Fonte - Trabalho de campo realizado pelos autores em 2019.

O ordenamento espacial da ‘Rua 44’ ora revela contradições nos pontos de vistas e interesses, ora é evidenciada a conexão das estruturas do poder público com anseios específicos dos sujeitos da centralidade. Na busca pela reprodução social na centralidade, os múltiplos grupos políticos e econômicos almejam projetar vontades para desenhar as formas espaciais vividas no cotidiano.
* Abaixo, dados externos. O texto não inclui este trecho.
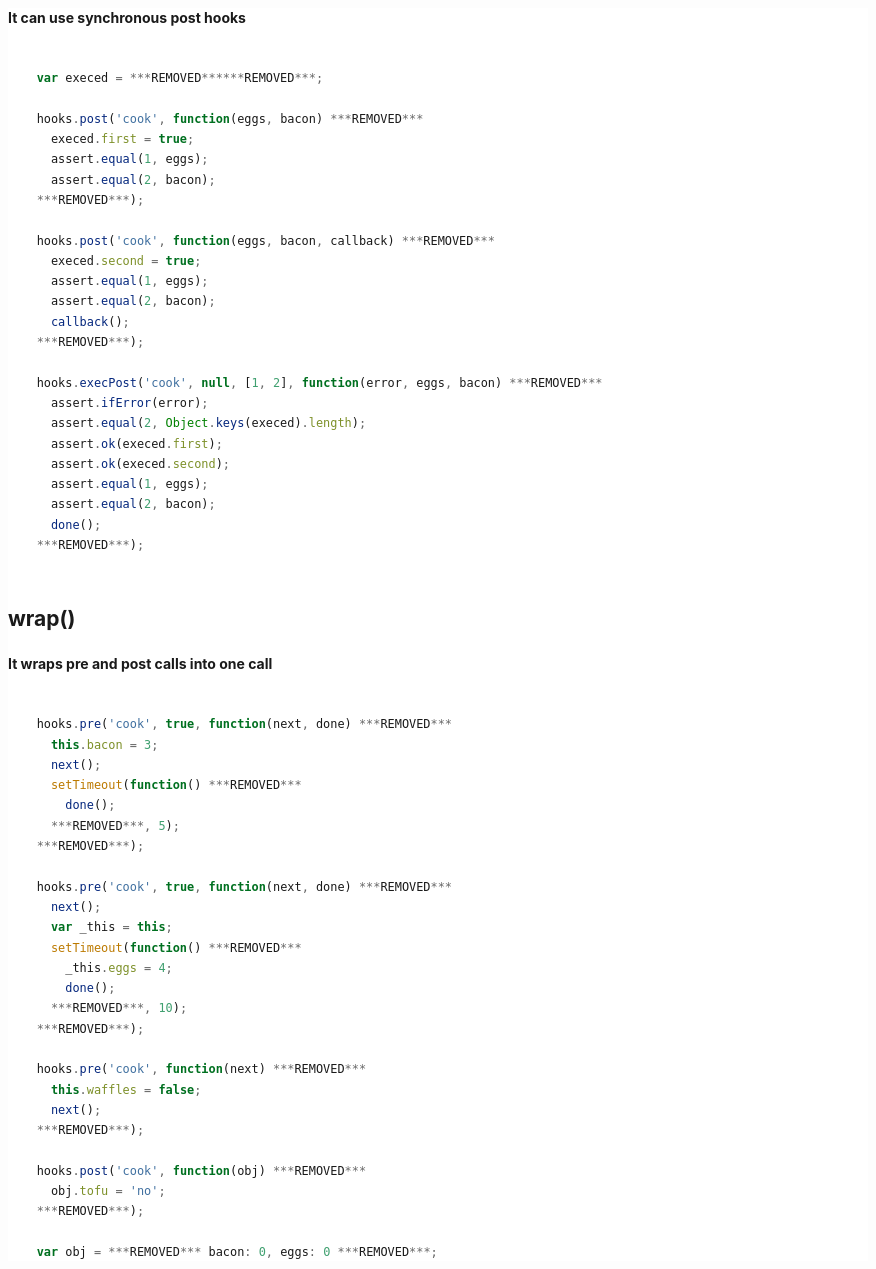 #### It can use synchronous post hooks

```javascript
    
    var execed = ***REMOVED******REMOVED***;

    hooks.post('cook', function(eggs, bacon) ***REMOVED***
      execed.first = true;
      assert.equal(1, eggs);
      assert.equal(2, bacon);
    ***REMOVED***);

    hooks.post('cook', function(eggs, bacon, callback) ***REMOVED***
      execed.second = true;
      assert.equal(1, eggs);
      assert.equal(2, bacon);
      callback();
    ***REMOVED***);

    hooks.execPost('cook', null, [1, 2], function(error, eggs, bacon) ***REMOVED***
      assert.ifError(error);
      assert.equal(2, Object.keys(execed).length);
      assert.ok(execed.first);
      assert.ok(execed.second);
      assert.equal(1, eggs);
      assert.equal(2, bacon);
      done();
    ***REMOVED***);
  
```

## wrap()

#### It wraps pre and post calls into one call

```javascript
    
    hooks.pre('cook', true, function(next, done) ***REMOVED***
      this.bacon = 3;
      next();
      setTimeout(function() ***REMOVED***
        done();
      ***REMOVED***, 5);
    ***REMOVED***);

    hooks.pre('cook', true, function(next, done) ***REMOVED***
      next();
      var _this = this;
      setTimeout(function() ***REMOVED***
        _this.eggs = 4;
        done();
      ***REMOVED***, 10);
    ***REMOVED***);

    hooks.pre('cook', function(next) ***REMOVED***
      this.waffles = false;
      next();
    ***REMOVED***);

    hooks.post('cook', function(obj) ***REMOVED***
      obj.tofu = 'no';
    ***REMOVED***);

    var obj = ***REMOVED*** bacon: 0, eggs: 0 ***REMOVED***;
```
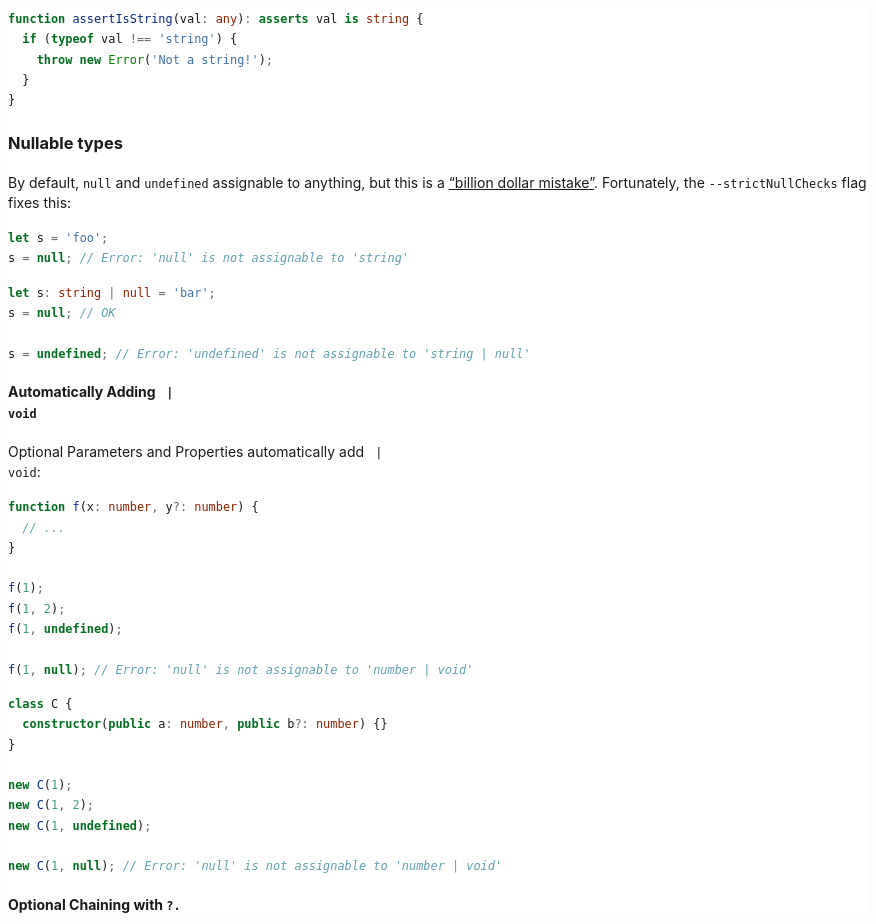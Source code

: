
 ```ts
function assertIsString(val: any): asserts val is string {
  if (typeof val !== 'string') {
    throw new Error('Not a string!');
  }
}
```

### Nullable types

By default, `null` and `undefined` assignable to anything, but this is a [“billion dollar mistake”](https://en.wikipedia.org/wiki/Null_pointer#History). Fortunately, the `--strictNullChecks` flag fixes this:

```ts
let s = 'foo';
s = null; // Error: 'null' is not assignable to 'string'
```

```ts
let s: string | null = 'bar';
s = null; // OK

s = undefined; // Error: 'undefined' is not assignable to 'string | null'
```

#### Automatically Adding <code>&nbsp;| void</code>

Optional Parameters and Properties automatically add <code>&nbsp;| void</code>:

```ts
function f(x: number, y?: number) {
  // ...
}

f(1);
f(1, 2);
f(1, undefined);

f(1, null); // Error: 'null' is not assignable to 'number | void'
```

```ts
class C {
  constructor(public a: number, public b?: number) {}
}

new C(1);
new C(1, 2);
new C(1, undefined);

new C(1, null); // Error: 'null' is not assignable to 'number | void'
```

#### Optional Chaining with `?.`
ARENA DE CONFLITOS POLÍTICOS NA ‘RUA 44’

A multiplicidade de sujeitos que representam interesses na produção da centralidade da ‘Rua 44’ expressam sobreposições de tensões no que tange as práticas espaciais, que também desencadeiam conflitos sociais. A extensão dos conflitos envolve desde “ambulantes” aos “lojistas” e “feirantes”. Carlos (2011) entende que no nível social observar os conflitos é necessário para compreender as ações e as percepções dos sujeitos do, no e para o espaço.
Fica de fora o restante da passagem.